Le nombre de groupes armés y est passé de 30 en 2008 à 122 en 2022 ; l’armée gouvernementale et les milices sont toujours à l’origine de nombreuses violations des droits de l’homme et restent largement impliquées dans l’exploitation illicite des ressources naturelles qui abondent dans la région. La présence de la plus grande mission de maintien de la paix de l’Organisation des Nations unies (ONU) (presque 18 000 casques bleus en 2021), l’intervention de nombreuses organisations non gouvernementales et la proclamation de l’état de siège au Nord-Kivu et en Ituri le 3 mai 2021 par le gouvernement n’ont en rien changé la donne sécuritaire. Dans cette partie de l’Afrique, ce n’est pas le développement qui est durable, mais la violence. C’est dire à quel point le livre de Jason K. Stearns répond à une question pertinente.

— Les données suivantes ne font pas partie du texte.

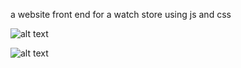a website front end for a watch store using js and css

![alt text](https://i.imgur.com/WXvjcfg.png "Home")

![alt text](https://i.imgur.com/XOgozjh.png "Store")
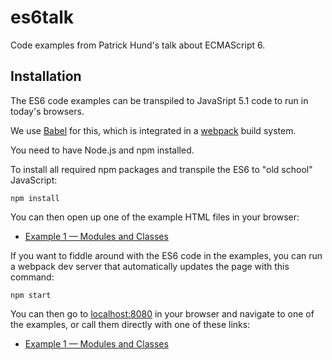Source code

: # es6talk

Code examples from Patrick Hund's talk about ECMAScript 6.

## Installation

The ES6 code examples can be transpiled to JavaSript 5.1 code to run in today's browsers. 

We use [Babel](https://babeljs.io/) for this, which is integrated in a [webpack](http://webpack.github.io/) build system.

You need to have Node.js and npm installed.

To install all required npm packages and transpile the ES6 to "old school" JavaScript:

    npm install
    
You can then open up one of the example HTML files in your browser:

* [Example 1 &mdash; Modules and Classes](01_modules_classes/index.html)

If you want to fiddle around with the ES6 code in the examples, you can run a webpack dev server that automatically
updates the page with this command:

    npm start
    
You can then go to [localhost:8080](http://localhost:8080/) in your browser and navigate to one of the examples, or 
call them directly with one of these links:

* [Example 1 &mdash; Modules and Classes](http://localhost:8080/01_modules_classes/)

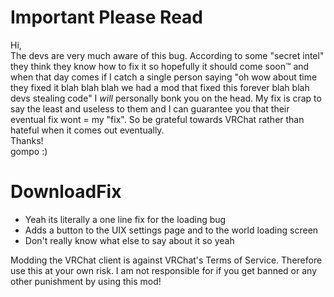 # Important Please Read 
Hi, <br>
The devs are very much aware of this bug. According to some "secret intel" they think they know how to fix it so hopefully it should come soon™ and when that day comes if I catch a single person saying "oh wow about time they fixed it blah blah blah we had a mod that fixed this forever blah blah devs stealing code" I _will_ personally bonk you on the head. My fix is crap to say the least and useless to them and I can guarantee you that their eventual fix wont = my "fix". So be grateful towards VRChat rather than hateful when it comes out eventually. <br> Thanks!  <br> gompo :)
# DownloadFix <br>
- Yeah its literally a one line fix for the loading bug  <br>
- Adds a button to the UIX settings page and to the world loading screen <br>
- Don't really know what else to say about it so yeah <br>


Modding the VRChat client is against VRChat's Terms of Service. Therefore use this at your own risk. I am not responsible for if you get banned or any other punishment by using this mod!
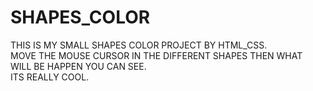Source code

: # SHAPES_COLOR
THIS IS MY SMALL SHAPES COLOR PROJECT BY HTML_CSS.
<br>
MOVE THE MOUSE CURSOR IN THE DIFFERENT SHAPES THEN WHAT WILL BE HAPPEN YOU CAN SEE.
<br>
ITS REALLY COOL.
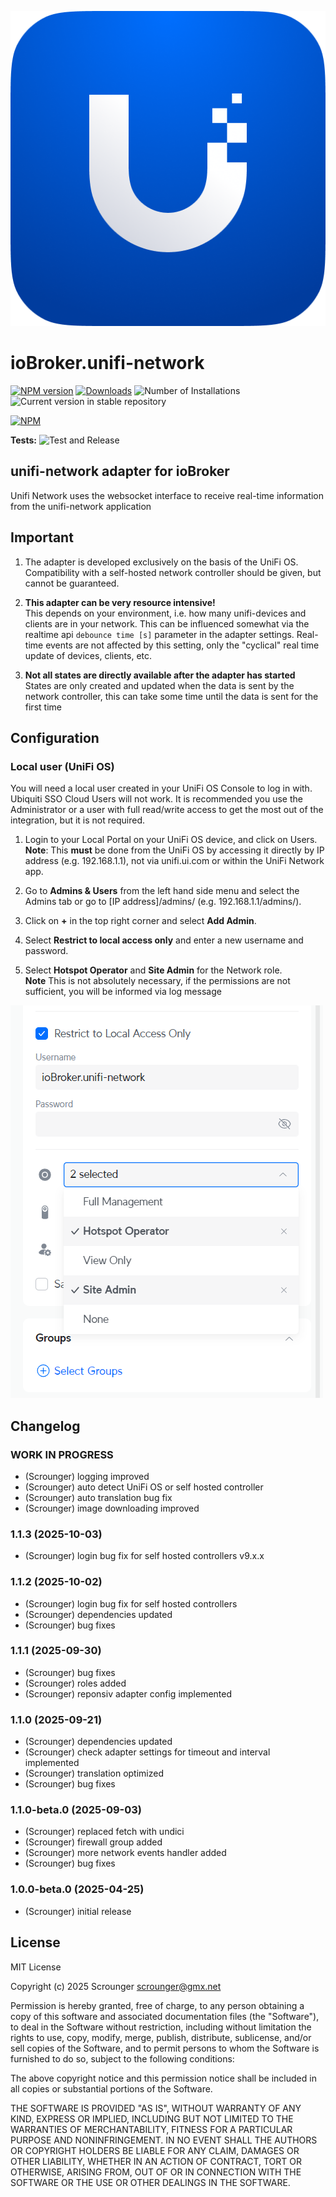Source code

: ![Logo](admin/unifi-network.png)

# ioBroker.unifi-network

[![NPM version](https://img.shields.io/npm/v/iobroker.unifi-network.svg)](https://www.npmjs.com/package/iobroker.unifi-network)
[![Downloads](https://img.shields.io/npm/dm/iobroker.unifi-network.svg)](https://www.npmjs.com/package/iobroker.unifi-network)
![Number of Installations](https://iobroker.live/badges/unifi-network-installed.svg)
![Current version in stable repository](https://iobroker.live/badges/unifi-network-stable.svg)

[![NPM](https://nodei.co/npm/iobroker.unifi-network.png?downloads=true)](https://nodei.co/npm/iobroker.unifi-network/)

**Tests:** ![Test and Release](https://github.com/Scrounger/ioBroker.unifi-network/workflows/Test%20and%20Release/badge.svg)

## unifi-network adapter for ioBroker

Unifi Network uses the websocket interface to receive real-time information from the unifi-network application

## Important

1. The adapter is developed exclusively on the basis of the UniFi OS. Compatibility with a self-hosted network controller should be given, but cannot be guaranteed.

2. **This adapter can be very resource intensive!**<br>This depends on your environment, i.e. how many unifi-devices and clients are in your network. This can be influenced somewhat via the realtime api `debounce time [s]` parameter in the adapter settings. Real-time events are not affected by this setting, only the "cyclical" real time update of devices, clients, etc.

3. **Not all states are directly available after the adapter has started**<br>States are only created and updated when the data is sent by the network controller, this can take some time until the data is sent for the first time

## Configuration

### Local user (UniFi OS)

You will need a local user created in your UniFi OS Console to log in with. Ubiquiti SSO Cloud Users will not work. It is recommended you use the Administrator or a user with full read/write access to get the most out of the integration, but it is not required.

1. Login to your Local Portal on your UniFi OS device, and click on Users.\
   **Note**: This **must** be done from the UniFi OS by accessing it directly by IP address (e.g. 192.168.1.1), not via unifi.ui.com or within the UniFi Network app.

2. Go to **Admins & Users** from the left hand side menu and select the Admins tab or go to [IP address]/admins/ (e.g. 192.168.1.1/admins/).

3. Click on **+** in the top right corner and select **Add Admin**.

4. Select **Restrict to local access only** and enter a new username and password.

5. Select **Hotspot Operator** and **Site Admin** for the Network role.\
   **Note** This is not absolutely necessary, if the permissions are not sufficient, you will be informed via log message

![image info](./doc/config_local_user.png)

## Changelog

<!--
	Placeholder for the next version (at the beginning of the line):
	### **WORK IN PROGRESS**
-->

### **WORK IN PROGRESS**

- (Scrounger) logging improved
- (Scrounger) auto detect UniFi OS or self hosted controller
- (Scrounger) auto translation bug fix
- (Scrounger) image downloading improved

### 1.1.3 (2025-10-03)

- (Scrounger) login bug fix for self hosted controllers v9.x.x

### 1.1.2 (2025-10-02)

- (Scrounger) login bug fix for self hosted controllers
- (Scrounger) dependencies updated
- (Scrounger) bug fixes

### 1.1.1 (2025-09-30)

- (Scrounger) bug fixes
- (Scrounger) roles added
- (Scrounger) reponsiv adapter config implemented

### 1.1.0 (2025-09-21)

- (Scrounger) dependencies updated
- (Scrounger) check adapter settings for timeout and interval implemented
- (Scrounger) translation optimized
- (Scrounger) bug fixes

### 1.1.0-beta.0 (2025-09-03)

- (Scrounger) replaced fetch with undici
- (Scrounger) firewall group added
- (Scrounger) more network events handler added
- (Scrounger) bug fixes

### 1.0.0-beta.0 (2025-04-25)

- (Scrounger) initial release

## License

MIT License

Copyright (c) 2025 Scrounger <scrounger@gmx.net>

Permission is hereby granted, free of charge, to any person obtaining a copy
of this software and associated documentation files (the "Software"), to deal
in the Software without restriction, including without limitation the rights
to use, copy, modify, merge, publish, distribute, sublicense, and/or sell
copies of the Software, and to permit persons to whom the Software is
furnished to do so, subject to the following conditions:

The above copyright notice and this permission notice shall be included in all
copies or substantial portions of the Software.

THE SOFTWARE IS PROVIDED "AS IS", WITHOUT WARRANTY OF ANY KIND, EXPRESS OR
IMPLIED, INCLUDING BUT NOT LIMITED TO THE WARRANTIES OF MERCHANTABILITY,
FITNESS FOR A PARTICULAR PURPOSE AND NONINFRINGEMENT. IN NO EVENT SHALL THE
AUTHORS OR COPYRIGHT HOLDERS BE LIABLE FOR ANY CLAIM, DAMAGES OR OTHER
LIABILITY, WHETHER IN AN ACTION OF CONTRACT, TORT OR OTHERWISE, ARISING FROM,
OUT OF OR IN CONNECTION WITH THE SOFTWARE OR THE USE OR OTHER DEALINGS IN THE
SOFTWARE.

La question de l’enracinement de la conflictualité conduit à se tourner vers les acteurs du conflit et leurs « intérêts de guerre ». Jason K. Stearns recourt au concept de « military bourgeoisie » pour désigner le groupe social né des guerres du Congo (1996-2006), et qui prolonge la conflictualité dans l’est du pays. Après avoir retracé la longue et complexe histoire des guerres du Congo et rappelé le rôle important du voisin rwandais, l’auteur montre que ces guerres ont produit cette « military bourgeoisie » : un groupe social qui tire profit de l’économie de guerre. Ce groupe social comprend l’armée congolaise, les milices locales et les « politiciens entrepreneurs » congolais qui font de la politique un business. La durabilité de la guerre résulte également de l’extrême fragmentation des groupes armés, due à la stratégie « divide and rule » du gouvernement congolais, et aux intérêts communautaires locaux. Jason K. Stearns, excellent connaisseur de l’histoire locale des groupes armés de l’Est congolais, montre comment plusieurs d’entre eux illustrent la mécanique diabolique de cette guerre sans fin : la guerre a été transformée en une rente par un groupe social qu’elle a créé, et qui prospère grâce à elle.

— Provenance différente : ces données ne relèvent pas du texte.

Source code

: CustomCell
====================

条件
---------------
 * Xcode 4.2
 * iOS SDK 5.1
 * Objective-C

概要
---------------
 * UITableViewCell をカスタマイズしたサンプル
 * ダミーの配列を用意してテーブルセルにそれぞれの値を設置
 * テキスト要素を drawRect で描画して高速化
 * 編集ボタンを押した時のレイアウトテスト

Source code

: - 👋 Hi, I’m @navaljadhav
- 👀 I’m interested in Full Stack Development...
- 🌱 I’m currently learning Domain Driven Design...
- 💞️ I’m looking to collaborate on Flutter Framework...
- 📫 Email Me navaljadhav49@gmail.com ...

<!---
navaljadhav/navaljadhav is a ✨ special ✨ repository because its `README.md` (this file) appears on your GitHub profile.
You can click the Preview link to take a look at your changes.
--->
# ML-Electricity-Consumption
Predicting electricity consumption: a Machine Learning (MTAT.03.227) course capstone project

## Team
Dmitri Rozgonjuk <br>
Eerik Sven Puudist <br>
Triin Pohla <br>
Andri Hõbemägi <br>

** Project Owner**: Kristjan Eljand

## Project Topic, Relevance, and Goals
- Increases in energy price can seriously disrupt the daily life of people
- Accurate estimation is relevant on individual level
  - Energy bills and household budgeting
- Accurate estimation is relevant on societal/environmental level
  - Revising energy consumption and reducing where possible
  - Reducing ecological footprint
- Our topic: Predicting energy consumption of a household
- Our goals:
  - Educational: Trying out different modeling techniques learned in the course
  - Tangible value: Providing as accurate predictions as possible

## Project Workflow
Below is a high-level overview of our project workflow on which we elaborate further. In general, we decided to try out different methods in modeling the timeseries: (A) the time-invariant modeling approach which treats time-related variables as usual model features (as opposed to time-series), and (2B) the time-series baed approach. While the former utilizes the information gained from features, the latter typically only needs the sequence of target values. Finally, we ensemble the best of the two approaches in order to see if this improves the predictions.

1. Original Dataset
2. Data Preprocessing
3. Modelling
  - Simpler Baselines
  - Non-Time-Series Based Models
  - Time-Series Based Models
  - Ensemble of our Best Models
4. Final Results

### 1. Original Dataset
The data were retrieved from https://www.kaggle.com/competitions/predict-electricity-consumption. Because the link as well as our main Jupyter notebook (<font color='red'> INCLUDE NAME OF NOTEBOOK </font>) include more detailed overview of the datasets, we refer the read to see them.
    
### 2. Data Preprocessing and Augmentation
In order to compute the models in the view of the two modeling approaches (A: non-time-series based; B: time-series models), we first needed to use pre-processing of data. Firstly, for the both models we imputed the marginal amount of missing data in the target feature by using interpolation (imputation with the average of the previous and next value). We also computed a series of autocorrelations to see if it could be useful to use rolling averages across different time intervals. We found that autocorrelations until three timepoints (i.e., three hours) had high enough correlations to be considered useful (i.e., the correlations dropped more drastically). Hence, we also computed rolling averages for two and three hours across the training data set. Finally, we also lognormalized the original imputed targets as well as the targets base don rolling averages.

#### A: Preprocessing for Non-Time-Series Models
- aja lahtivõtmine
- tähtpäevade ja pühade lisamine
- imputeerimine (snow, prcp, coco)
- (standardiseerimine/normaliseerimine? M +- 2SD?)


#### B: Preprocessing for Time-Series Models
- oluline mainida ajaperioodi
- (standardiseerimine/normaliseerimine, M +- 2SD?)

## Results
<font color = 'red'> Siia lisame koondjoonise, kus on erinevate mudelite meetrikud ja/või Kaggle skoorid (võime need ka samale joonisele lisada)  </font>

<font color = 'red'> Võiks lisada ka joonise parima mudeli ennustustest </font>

La principale contribution de ce livre ne réside pas tant dans cette conclusion, déjà énoncée pour d’autres conflits (on songe aux longues guerres civiles du Liban, de Colombie, etc.), que dans un dernier chapitre intitulé Peacemaking and the Congo. Grâce à son excellente connaissance des acteurs, et notamment de l’ONU, l’auteur fait une revue critique de la politique de pacification depuis 20 ans, listant toutes les erreurs commises dans une totale bonne conscience : accords de paix déséquilibrés, sous-estimation de la dimension économique du conflit, stratégie « paix avant la justice » qui aboutit à une impunité généralisée, absence de réaction internationale face aux ingérences rwandaises, complaisance des bailleurs, solutions techniques à des problèmes politiques, etc. Ce livre montre ainsi que l’enlisement du conflit n’est pas seulement l’œuvre de ses acteurs et profiteurs directs mais aussi des faiseurs de paix bien intentionnés.